- Born: March 20, 1942 United States
- Died: February 15, 1993 (aged 50) United States
- Genres: R&B
- Occupations: Lyricist, composer
- Label: Philadelphia International Records

= Cary Gilbert =

American songwriter

Cary Gilbert (March 20, 1942; February 15, 1993) was an American lyricist who wrote songs with Kenneth Gamble and Leon Huff at Philadelphia International Records in the 1970s. Among the songs he co-wrote are the international number one hits "Me and Mrs. Jones" and "Don't Leave Me This Way".

== Biography ==
Gilbert, widely known as "Hippy", grew up in Camden, New Jersey, and befriended with Gamble and Huff when the two were members of "Kenny Gamble & the Romeos. After holding several jobs and marrying, Gilbert turned to songwriting with Gamble and Huff and penned the lyrics for Billy Paul's hit "Me and Mrs. Jones" in 1972. He also wrote the lyrics for Don't Leave Me This Way, originally a track on Harold Melvin & the Blue Notes' 1975 album Wake Up Everybody and later an international hit for Thelma Houston, released in 1976 and whose version was nominated for Best R&B Song at the 1978 Grammy Awards. In 1986, the song was covered by British synth-pop duo The Communards.
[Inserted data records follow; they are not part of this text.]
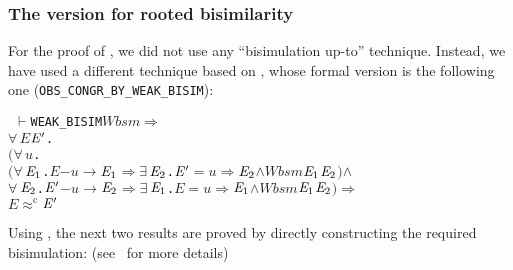 \documentclass[GCNS]{yincog}
\renewcommand{\HOLConst}[1]{\texttt{#1}}
\renewcommand{\HOLBoundVar}[1]{\ensuremath{\mathit{#1}}}
\renewcommand{\HOLFreeVar}[1]{\ensuremath{\mathit{#1}}}
\renewcommand{\HOLSymConst}[1]{#1}
\renewcommand{\HOLTokenConj}{\ensuremath{\wedge}}
\renewcommand{\HOLTokenExists}{\ensuremath{\exists \,}}
\renewcommand{\HOLTokenForall}{\ensuremath{\forall \,}}
\renewcommand{\HOLTokenTurnstile}{\ensuremath{\:\:\vdash}}
\theoremstyle{remark}
\theoremstyle{theorem}
\theoremstyle{remark}
\newcommand{\HOLTokenObsCongr}{$\approx^{\mathrm{c}}\!$}
\newcommand{\HOLTokenTransBegin}{$-$}
\newcommand{\HOLTokenTransEnd}{$\rightarrow$\xspace}
\newcommand{\HOLTokenWeakTransBegin}{$=$}
\newcommand{\HOLTokenWeakTransEnd}{$\Rightarrow$\xspace}
\renewcommand{\HOLTokenImp}{\ensuremath{\Longrightarrow}}
\begin{document}
\subsubsection{The version for rooted bisimilarity}
 \label{sec4.10.2}

For the proof of , we did not use any ``bisimulation
up-to'' technique. Instead, we have used a different technique based on
, whose formal version is the following
one (\texttt{OBS\_CONGR\_BY\_WEAK\_BISIM}):
%
\begin{alltt}
\HOLTokenTurnstile{} \HOLConst{WEAK\_BISIM} \HOLFreeVar{Wbsm} \HOLSymConst{\HOLTokenImp{}}
   \HOLSymConst{\HOLTokenForall{}}\HOLBoundVar{E} \ensuremath{\HOLBoundVar{E}\sp{\prime}}.
       \ensuremath{(}\HOLSymConst{\HOLTokenForall{}}\HOLBoundVar{u}.
            \ensuremath{(}\HOLSymConst{\HOLTokenForall{}}\ensuremath{\HOLBoundVar{E}\sb{\mathrm{1}}}. \HOLBoundVar{E} \HOLTokenTransBegin\HOLBoundVar{u}\HOLTokenTransEnd \ensuremath{\HOLBoundVar{E}\sb{\mathrm{1}}} \HOLSymConst{\HOLTokenImp{}} \HOLSymConst{\HOLTokenExists{}}\ensuremath{\HOLBoundVar{E}\sb{\mathrm{2}}}. \ensuremath{\HOLBoundVar{E}\sp{\prime}} \HOLTokenWeakTransBegin\HOLBoundVar{u}\HOLTokenWeakTransEnd \ensuremath{\HOLBoundVar{E}\sb{\mathrm{2}}} \HOLSymConst{\HOLTokenConj{}} \HOLFreeVar{Wbsm} \ensuremath{\HOLBoundVar{E}\sb{\mathrm{1}}} \ensuremath{\HOLBoundVar{E}\sb{\mathrm{2}}}\ensuremath{)} \HOLSymConst{\HOLTokenConj{}}
            \HOLSymConst{\HOLTokenForall{}}\ensuremath{\HOLBoundVar{E}\sb{\mathrm{2}}}. \ensuremath{\HOLBoundVar{E}\sp{\prime}} \HOLTokenTransBegin\HOLBoundVar{u}\HOLTokenTransEnd \ensuremath{\HOLBoundVar{E}\sb{\mathrm{2}}} \HOLSymConst{\HOLTokenImp{}} \HOLSymConst{\HOLTokenExists{}}\ensuremath{\HOLBoundVar{E}\sb{\mathrm{1}}}. \HOLBoundVar{E} \HOLTokenWeakTransBegin\HOLBoundVar{u}\HOLTokenWeakTransEnd \ensuremath{\HOLBoundVar{E}\sb{\mathrm{1}}} \HOLSymConst{\HOLTokenConj{}} \HOLFreeVar{Wbsm} \ensuremath{\HOLBoundVar{E}\sb{\mathrm{1}}} \ensuremath{\HOLBoundVar{E}\sb{\mathrm{2}}}\ensuremath{)} \HOLSymConst{\HOLTokenImp{}}
       \HOLBoundVar{E} \HOLSymConst{\HOLTokenObsCongr} \ensuremath{\HOLBoundVar{E}\sp{\prime}}
\end{alltt}
%
Using , the next two results are proved
by directly constructing the required bisimulation: (see~\cite{Tian:2017wrba}
for more details)
%
\end{document}

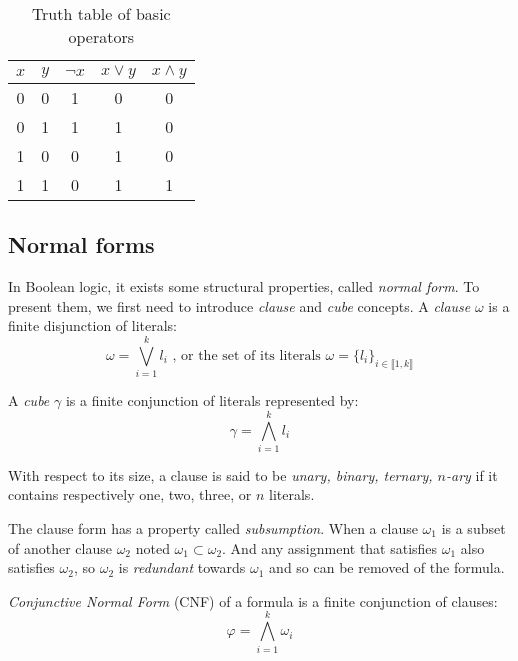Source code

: \begin{table}[!htbp]
	\centering
	\begin{tabular}{cc|ccc}
		$x$ & $y$ & $\neg x$ & $x \lor y$ & $x \land y$ \\
		\toprule
		0 & 0 & 1 & 0 & 0 \\
		\midrule
		0 & 1 & 1 & 1 & 0 \\
		\midrule
		1 & 0 & 0 & 1 & 0 \\
		\midrule
		1 & 1 & 0 & 1 & 1 \\
		\bottomrule
	\end{tabular}
	\caption{Truth table of basic operators}
	\label{tab:truthtable}
\end{table}

\subsection{Normal forms}
In Boolean logic, it exists some structural properties, called \emph{normal form}.
To present them, we first need to introduce \emph{clause} and \emph{cube} concepts.
A \emph{clause} $\omega$ is a finite disjunction of literals:
$$\omega = \bigvee_{i=1}^k l_i \text{ , or the set of its literals } \omega = \{l_i\}_{i \in \llbracket 1,k \rrbracket}$$
 
A \emph{cube} $\gamma$ is a finite conjunction of literals represented by:
$$\gamma = \bigwedge_{i=1}^k l_i$$

With respect to its size, a clause is said to be \emph{unary, binary, ternary, $n$-ary} if it contains respectively one, two, three, or $n$ literals.

The clause form has a property called \emph{subsumption}. 
When a clause $\omega_1$ is a subset of another clause $\omega_2$ noted $\omega_1 \subset \omega_2$. And any 
assignment that satisfies $\omega_1$ also satisfies $\omega_2$, so $\omega_2$ is \emph{redundant} towards $\omega_1$ and so can be removed of the formula.

\emph{Conjunctive Normal Form} (CNF) of a formula is a finite conjunction of clauses:
  $$\varphi = \bigwedge_{i=1}^k \omega_i$$
  
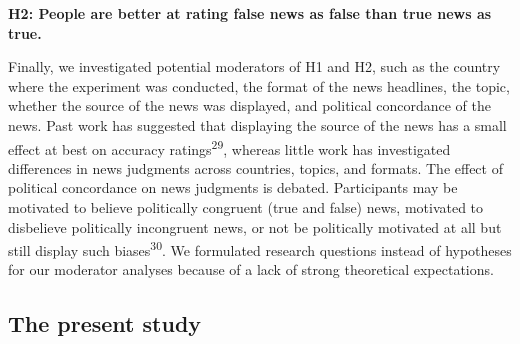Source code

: \documentclass[
  man]{apa6}
\begin{document}
\textbf{H2: People are better at rating false news as false than true news as true.}

Finally, we investigated potential moderators of H1 and H2, such as the country where the experiment was conducted, the format of the news headlines, the topic, whether the source of the news was displayed, and political concordance of the news. Past work has suggested that displaying the source of the news has a small effect at best on accuracy ratings\textsuperscript{29}, whereas little work has investigated differences in news judgments across countries, topics, and formats. The effect of political concordance on news judgments is debated. Participants may be motivated to believe politically congruent (true and false) news, motivated to disbelieve politically incongruent news, or not be politically motivated at all but still display such biases\textsuperscript{30}. We formulated research questions instead of hypotheses for our moderator analyses because of a lack of strong theoretical expectations.

\subsection{The present study}\label{the-present-study}
\end{document}
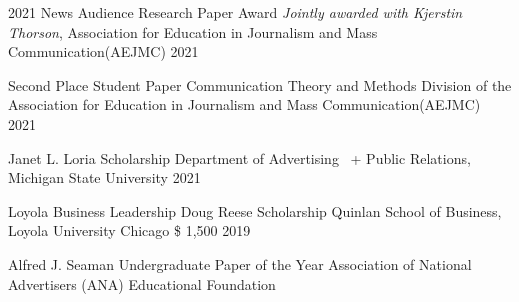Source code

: 
\begin{cvhonors}

    \cvhonor
    {2021 News Audience Research Paper Award} %
    { \textit{Jointly awarded with Kjerstin Thorson}, Association for Education in Journalism and Mass Communication(AEJMC) } %
    {} %
    {2021} %
    
    \cvhonor
    {Second Place Student Paper} %
    {Communication Theory and Methods Division of the Association for Education in Journalism and Mass Communication(AEJMC) } %
    {} %
    {2021} %
    
  \cvhonor
    {Janet L. Loria Scholarship} %
    {Department of Advertising \ +  Public Relations, Michigan State University} %
    {} %
    {2021} %
\end{cvhonors}

\begin{cvhonors}

  \cvhonor
    {Loyola Business Leadership Doug Reese Scholarship} %
   {Quinlan School of Business, Loyola University Chicago
} %
    {\$ 1,500} %
    {2019} %

\cvhonor
    {Alfred J. Seaman Undergraduate Paper of the Year} %
    {Association of National Advertisers (ANA) Educational Foundation
} %
    {} %
    {} %
\end{cvhonors}

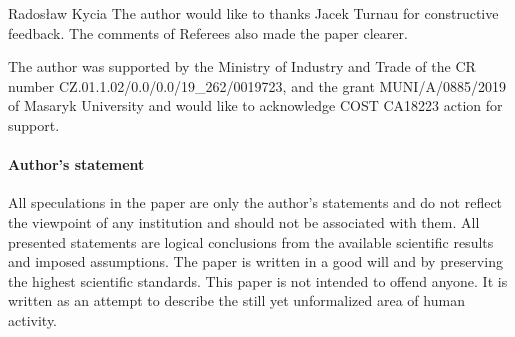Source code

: \begin{artengenv}{Radosław Kycia}
The author would like to thanks Jacek Turnau for constructive feedback. The comments of Referees also made the paper clearer. 

The author was supported by the Ministry of Industry and Trade of the CR number CZ.01.1.02/0.0/0.0/19\_262/0019723, and the grant MUNI/A/0885/2019 of Masaryk University and would like to acknowledge COST CA18223 action for support. %



\paragraph{Author's statement}
All speculations in the paper are only the author's statements and do not reflect the viewpoint of any institution and should not be associated with them. All presented statements are logical conclusions from the available scientific results and imposed assumptions. The paper is written in a good will and by preserving the highest scientific standards. This paper is not intended to offend anyone. It is written as an attempt to describe the still yet unformalized area of human activity.

\end{artengenv}
\label{kycia_ende}



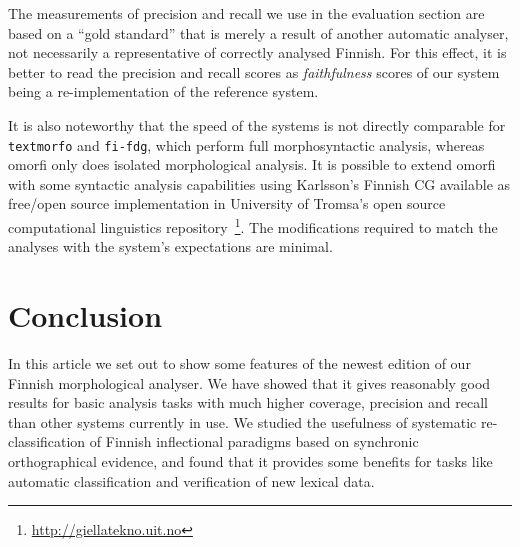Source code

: \documentclass[a4paper,12pt]{article}
\begin{document}
The measurements of precision and recall we use in the evaluation section are
based on a ``gold standard'' that is merely a result of another automatic
analyser, not necessarily a representative of correctly analysed Finnish. For
this effect, it is better to read the precision and recall scores as 
\emph{faithfulness} scores of our system being a re-implementation of the
reference system.

It is also noteworthy that the speed of the systems is not directly comparable
for \texttt{textmorfo} and \texttt{fi-fdg}, which perform full morphosyntactic
analysis, whereas omorfi only does isolated morphological analysis. It is
possible to extend omorfi with some syntactic analysis capabilities using
Karlsson's Finnish CG available as free/open source implementation
in University of Tromsa's open source computational linguistics 
repository~\footnote{\url{http://giellatekno.uit.no}}. The modifications
required to match the analyses with the system's expectations are minimal.

\section{Conclusion}
\label{sec:conclusion}

In this article we set out to show some features of the newest edition of our
Finnish morphological analyser. We have showed that it gives reasonably good
results for basic analysis tasks with much higher coverage, precision and recall
than other systems currently in use. We studied the usefulness of systematic
re-classification of Finnish inflectional paradigms based on synchronic
orthographical evidence, and found that it provides some benefits for tasks
like automatic classification and verification of new lexical data.



\end{document}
Gilbert also co-wrote "Livin' for the Weekend" and "Your Body's Here With Me (But Your Mind Is on the Other Side of Town)" for The O'Jays, "Don't Let the Music Slip Away" for Archie Bell & the Drells, and "Let's Clean Up the Ghetto" for the Philadelphia International All-Stars.

Gilbert died in February 1993, at age 50, from complications associated with diabetes.